Configuration and Efficiency
Session tags were introduced to improve efficiency across I2P’s high-latency, unordered transport. A typical configuration delivered 40 tags per message, adding about 1.2 KB of overhead. Applications could adjust delivery behavior based on expected traffic:
| Use Case | Recommended Tags | Notes |
|---|---|---|
| Short-lived requests (HTTP, datagrams) | 0 – 5 | Low overhead, may trigger ElGamal fallback |
| Persistent streams or bulk transfer | 20 – 50 | Higher bandwidth use, avoids session re-establishment |
| Long-term services | 50+ | Ensures steady tag supply despite loss or delay |
Routers periodically purge expired tags and prune unused session state to reduce memory usage and mitigate tag-flooding attacks.
Limitations
| Category | Limitation |
|---|---|
| Performance | 514-byte ElGamal block adds heavy overhead for new sessions; session tags consume 32 bytes each. |
| Security | No forward secrecy – compromise of ElGamal private key exposes past sessions. |
| Integrity | AES-CBC requires manual hash verification; no AEAD. |
| Quantum Resistance | Vulnerable to Shor's algorithm – will not survive quantum attacks. |
| Complexity | Requires stateful tag management and careful timeout tuning. |
These shortcomings directly motivated the design of the ECIES-X25519-AEAD-Ratchet protocol, which provides perfect forward secrecy, authenticated encryption, and efficient key exchange.

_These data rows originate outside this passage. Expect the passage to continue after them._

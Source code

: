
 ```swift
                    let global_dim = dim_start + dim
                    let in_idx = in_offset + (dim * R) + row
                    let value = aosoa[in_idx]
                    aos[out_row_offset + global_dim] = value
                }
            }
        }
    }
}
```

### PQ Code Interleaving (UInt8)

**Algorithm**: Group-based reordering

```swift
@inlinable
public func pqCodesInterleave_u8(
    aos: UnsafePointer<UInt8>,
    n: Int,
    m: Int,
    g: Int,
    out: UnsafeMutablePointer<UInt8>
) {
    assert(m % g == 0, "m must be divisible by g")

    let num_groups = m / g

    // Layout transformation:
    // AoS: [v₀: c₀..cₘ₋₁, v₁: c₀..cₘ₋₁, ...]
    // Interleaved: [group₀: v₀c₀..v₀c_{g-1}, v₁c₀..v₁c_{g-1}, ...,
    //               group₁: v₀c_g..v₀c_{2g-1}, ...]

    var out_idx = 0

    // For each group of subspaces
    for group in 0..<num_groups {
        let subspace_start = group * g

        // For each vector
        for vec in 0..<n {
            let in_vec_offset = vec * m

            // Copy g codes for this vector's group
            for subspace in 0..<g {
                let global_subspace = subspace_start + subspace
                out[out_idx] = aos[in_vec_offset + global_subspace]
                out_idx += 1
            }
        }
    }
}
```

Deprecation and Migration Status
- Introduced: Early I2P releases (pre-0.6)
- Deprecated: With introduction of ECIES-X25519 (0.9.46 → 0.9.48)
- Removed: No longer default as of 2.4.0 (December 2023)

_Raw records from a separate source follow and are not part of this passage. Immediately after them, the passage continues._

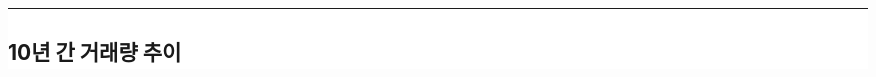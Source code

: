 </script>


---

## 10년 간 거래량 추이


<div style="width:100%;">
    <canvas id="deal_progress" height="250"></canvas>
</div>

<script>
new Chart(document.getElementById("deal_progress"), {
    type: 'line',
    data: {
        labels: ['200812','200901','200902','200903','200904','200905','200906','200907','200908','200909','200910','200911','200912','201001','201002','201003','201004','201005','201006','201007','201008','201009','201010','201011','201012','201101','201102','201103','201104','201105','201106','201107','201108','201109','201110','201111','201112','201201','201202','201203','201204','201205','201206','201207','201208','201209','201210','201211','201212','201301','201302','201303','201304','201305','201306','201307','201308','201309','201310','201311','201312','201401','201402','201403','201404','201405','201406','201407','201408','201409','201410','201411','201412','201501','201502','201503','201504','201505','201506','201507','201508','201509','201510','201511','201512','201601','201602','201603','201604','201605','201606','201607','201608','201609','201610','201611','201612','201701','201702','201703','201704','201705','201706','201707','201708','201709','201710','201711','201712','201801','201802','201803','201804','201805','201806','201807','201808','201809','201810','201811','201812'],
        datasets: [{
            label: '실거래 수',
            pointRadius: 1,
            data: [3, 1, 2, 8, 2, 6, 6, 5, 4, 9, 7, 4, 0, 5, 7, 8, 13, 6, 8, 6, 6, 0, 12, 6, 5, 9, 3, 13, 4, 6, 7, 3, 9, 8, 4, 4, 2, 3, 4, 12, 7, 5, 2, 4, 8, 8, 5, 48, 31, 39, 24, 20, 20, 13, 15, 12, 22, 72, 89, 89, 64, 66, 45, 56, 40, 28, 18, 18, 71, 59, 26, 15, 15, 21, 12, 26, 17, 9, 19, 11, 8, 12, 19, 13, 18, 4, 16, 14, 19, 8, 16, 13, 18, 13, 21, 10, 15, 11, 17, 11, 17, 10, 13, 16, 13, 11, 10, 11, 11, 12, 15, 14, 17, 7, 11, 13, 15, 9, 15, 6, 0],
            borderColor: "rgba(255, 201, 14, 1)",
            backgroundColor: "rgba(255, 201, 14, 0.5)",
            fill: true,
        }]
    },
    options: {
        responsive: true,
        title: {
            display: true,
            text: '10년간 거래량 추이'
        },
        tooltips: {
            mode: 'index',
            intersect: false,
        },
        hover: {
            mode: 'nearest',
            intersect: true
        },
        scales: {
            xAxes: [{
                display: true,
                scaleLabel: {
                    display: true,
                    labelString: '년/월'
                }
            }],
            yAxes: [{
                display: true,
                ticks: {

- Supported: Legacy compatibility only
Modern routers and destinations now advertise crypto type 4 (ECIES-X25519) instead of type 0 (ElGamal/AES). The legacy protocol remains recognized for interoperability with outdated peers but should not be used for new deployments.
Historical Context
ElGamal/AES+SessionTag was foundational to I2P’s early cryptographic architecture. Its hybrid design introduced innovations such as one-time session tags and unidirectional sessions that informed subsequent protocols. Many of these ideas evolved into modern constructions like deterministic ratchets and hybrid post-quantum key exchanges.